If a secret can be cracked offline, an attacker can forge arbitrary tokens for any user.

Secure secret generation:

import secrets
import base64

# Generate a cryptographically random 256-bit (32-byte) secret
secret = base64.urlsafe_b64encode(secrets.token_bytes(32)).decode()
print(secret)  # Store this in a secrets manager — not in code or .env files
// Node.js
const crypto = require('crypto');
const secret = crypto.randomBytes(32).toString('base64url');

For production applications, store JWT secrets in AWS Secrets Manager, GCP Secret Manager, Azure Key Vault, or HashiCorp Vault — not in environment variables or configuration files.

Vulnerability 4: Missing Claim Validation

Even with a correctly verified signature, JWTs can be misused if claim validation is incomplete.

Common failures:

# VULNERABLE: signature verified but no claim validation
payload = jwt.decode(token, secret, algorithms=["HS256"])
# If token was issued for a different service, an attacker can replay it here

# SECURE: validate all relevant claims
payload = jwt.decode(
    token,
    secret,
    algorithms=["HS256"],
    options={
        "verify_exp": True,      # Token hasn't expired
        "verify_nbf": True,      # Token is valid now (not before)
        "verify_iat": True,      # Issued-at is reasonable
        "verify_aud": True,      # Token was issued for this audience
        "verify_iss": True,      # Token was issued by trusted issuer
    },
    audience="api.example.com",
    issuer="https://auth.example.com",
)

Java (Spring Security / JJWT):

import io.jsonwebtoken.Jwts;
import io.jsonwebtoken.security.Keys;
import java.security.Key;

public Claims validateToken(String token) {
    Key signingKey = Keys.hmacShaKeyFor(secretBytes); // 256+ bit secret
    
    return Jwts.parserBuilder()
        .setSigningKey(signingKey)
        .requireIssuer("https://auth.example.com")
        .requireAudience("api.example.com")
        // JJWT validates exp automatically when present
        .build()
        .parseClaimsJws(token)  // Throws if invalid — never use parseClaimsJwt()
        .getBody();
}

Note: use parseClaimsJws() (which validates signature) never parseClaimsJwt() (which does not).

Secure JWT Checklist

  • Algorithm is hard-coded on the server side — never read from the token header
  • none algorithm is explicitly rejected
  • HMAC secrets are at least 256 bits, randomly generated, stored in a secrets manager
  • RS256/ES256 public keys cannot be used as HS256 secrets (enforce algorithm type at the verification layer)
  • exp, iss, aud claims are validated on every request
  • Short token lifetimes (15 minutes for access tokens) with refresh token rotation
  • JWTs are not stored in localStorage (prefer httpOnly cookies for browser-facing applications)
  • Token revocation strategy exists (JTI blocklist, short expiry, or refresh token rotation)

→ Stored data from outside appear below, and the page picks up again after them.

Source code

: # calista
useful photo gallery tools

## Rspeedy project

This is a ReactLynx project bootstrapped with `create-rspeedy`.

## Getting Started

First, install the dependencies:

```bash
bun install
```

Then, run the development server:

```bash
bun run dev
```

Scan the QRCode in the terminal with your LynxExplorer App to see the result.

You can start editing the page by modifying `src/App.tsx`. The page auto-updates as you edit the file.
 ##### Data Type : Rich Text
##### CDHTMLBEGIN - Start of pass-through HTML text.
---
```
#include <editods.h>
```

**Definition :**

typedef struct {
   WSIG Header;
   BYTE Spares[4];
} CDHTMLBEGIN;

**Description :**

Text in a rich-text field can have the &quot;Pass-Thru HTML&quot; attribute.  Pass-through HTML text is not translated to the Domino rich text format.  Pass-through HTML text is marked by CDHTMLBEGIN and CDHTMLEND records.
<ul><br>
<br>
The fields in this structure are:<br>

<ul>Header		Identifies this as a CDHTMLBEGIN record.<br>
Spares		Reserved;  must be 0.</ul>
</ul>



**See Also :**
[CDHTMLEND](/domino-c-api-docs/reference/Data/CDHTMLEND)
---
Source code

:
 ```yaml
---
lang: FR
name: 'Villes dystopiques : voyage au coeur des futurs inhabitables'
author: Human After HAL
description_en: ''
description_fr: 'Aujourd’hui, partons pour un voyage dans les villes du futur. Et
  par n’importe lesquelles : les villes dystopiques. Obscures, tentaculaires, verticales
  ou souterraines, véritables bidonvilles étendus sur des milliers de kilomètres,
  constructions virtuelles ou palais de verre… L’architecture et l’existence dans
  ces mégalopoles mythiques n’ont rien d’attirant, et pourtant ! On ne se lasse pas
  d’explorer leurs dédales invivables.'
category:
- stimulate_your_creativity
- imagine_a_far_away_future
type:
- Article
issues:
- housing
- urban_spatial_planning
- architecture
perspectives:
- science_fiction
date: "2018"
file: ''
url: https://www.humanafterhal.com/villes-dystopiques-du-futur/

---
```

Testing Your Implementation

jwt_tool covers all the attack classes above:

# Install
pip install jwt_tool

# Test all JWT attacks against a live endpoint
python3 jwt_tool.py <token> -t https://api.example.com/protected \
  -rh "Authorization: Bearer *JWT*" \
  -M at  # All tests

The none algorithm, RS256→HS256 confusion, and weak secret attacks all have automated test modes in jwt_tool. Run these against your authentication endpoints as part of your security testing pipeline.